Home and Away is an Australian television soap opera. It was first broadcast on the Seven Network on 17 January 1988. The following is a list of characters that first appeared in Home and Away in 1991, by order of first appearance. They were all introduced by the show's executive producer Des Monaghan. The 4th season of Home and Away began airing on the Seven Network on 7 January 1991. The first introduction of the year was Josh Webb in February. Bruce Roberts began appearing as Nick Parrish in March. The following month, Ryan Clark made his debut as Sam Nicholls as did Naomi Watts as Revhead's sister Julie Gibson. Dee Smart began playing Lucinda Croft in June. Her brother David, played by Guy Pearce appeared from July. Alistair MacDougall arrived as Ryan Lee in August. In September, Tina Thomsen, Ross Newton, and Richard Norton joined the cast as Finlay Roberts, Greg Marshall and Simon Fitzgerald, respectively.
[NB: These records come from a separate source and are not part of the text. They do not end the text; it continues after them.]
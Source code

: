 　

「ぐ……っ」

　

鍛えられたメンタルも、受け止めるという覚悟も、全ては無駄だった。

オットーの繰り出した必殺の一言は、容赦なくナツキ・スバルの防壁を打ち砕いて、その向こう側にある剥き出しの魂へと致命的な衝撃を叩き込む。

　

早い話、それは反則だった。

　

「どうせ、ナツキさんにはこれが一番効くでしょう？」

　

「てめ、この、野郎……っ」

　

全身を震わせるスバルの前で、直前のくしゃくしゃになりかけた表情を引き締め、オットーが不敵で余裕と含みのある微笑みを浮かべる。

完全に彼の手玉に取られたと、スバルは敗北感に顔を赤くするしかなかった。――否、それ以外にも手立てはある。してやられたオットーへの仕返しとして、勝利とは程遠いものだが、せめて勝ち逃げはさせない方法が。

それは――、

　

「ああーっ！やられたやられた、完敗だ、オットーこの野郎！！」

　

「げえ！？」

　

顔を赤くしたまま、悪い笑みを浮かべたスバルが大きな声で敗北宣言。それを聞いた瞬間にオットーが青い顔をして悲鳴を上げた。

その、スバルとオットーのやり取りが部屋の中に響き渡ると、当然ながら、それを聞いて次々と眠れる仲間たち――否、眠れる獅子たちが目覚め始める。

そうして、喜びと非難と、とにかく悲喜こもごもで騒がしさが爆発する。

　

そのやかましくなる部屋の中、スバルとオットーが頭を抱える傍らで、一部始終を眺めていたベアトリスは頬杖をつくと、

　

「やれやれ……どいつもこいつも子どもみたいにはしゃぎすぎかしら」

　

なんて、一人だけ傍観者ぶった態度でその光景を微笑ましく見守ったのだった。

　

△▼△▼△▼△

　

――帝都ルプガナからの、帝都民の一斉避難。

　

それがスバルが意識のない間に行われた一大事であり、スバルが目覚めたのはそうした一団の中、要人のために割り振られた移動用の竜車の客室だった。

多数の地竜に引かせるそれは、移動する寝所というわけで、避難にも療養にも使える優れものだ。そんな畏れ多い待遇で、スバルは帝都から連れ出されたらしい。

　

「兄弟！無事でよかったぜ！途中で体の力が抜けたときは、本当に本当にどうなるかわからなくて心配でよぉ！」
Finlay's mother, Irene Roberts made her debut in October, followed by her son Damian, played by Matt Doran in November.

Josh Webb

Josh Webb, played by Erik Mitsak, debuted on-screen during the episode broadcast 7 February 1991 and departed on 7 January 1992. In The Official Home and Away Annual John Kercher said that the character is "about as bad as they come". But Josh is "fortunate to have the type of angelic looks that make people forgive him". He has a backstory featuring a life of crime - stealing vehicles and making money by any means possible. Josh is a "rapid talker and very street wise" which meant that he could always outsmart the law. Josh had always used his mother Gerry (Julie Godfrey) because he knew how to "wrap her around his little finger". He loves her but creates a pretence for her and "frequently lies" to get what he wants. She does not want him to leave her, so she believes anything that he says. But this leaves Josh free to take advantage of the predicament.

Josh is Rachel Webb's (Beth Champion) older brother. He befriends her boyfriend Blake Dean (Les Hill) and invites him, his sister Karen (Belinda Jarrett) and their friends Haydn Ross (Andrew Hill) and Sophie Simpson (Rebekah Elmaloglou) to a party at his place. The party turns into a drugs bust when Sgt. Chris Hale (John Meillon Jr.) arrives. When Josh learns of Blake and Rachel's romance, he hits Blake. 
Adam Cameron (Mat Stevenson) acts as a decoy to date Rachel but Josh sees through this plan and attacks Blake at the Bayside diner the next day, prompting Adam to intervene and punch Josh. As a measure of revenge, Josh frames Adam for the theft of Summer Bay High's raffle money. However, he is later exposed as the real culprit and jailed.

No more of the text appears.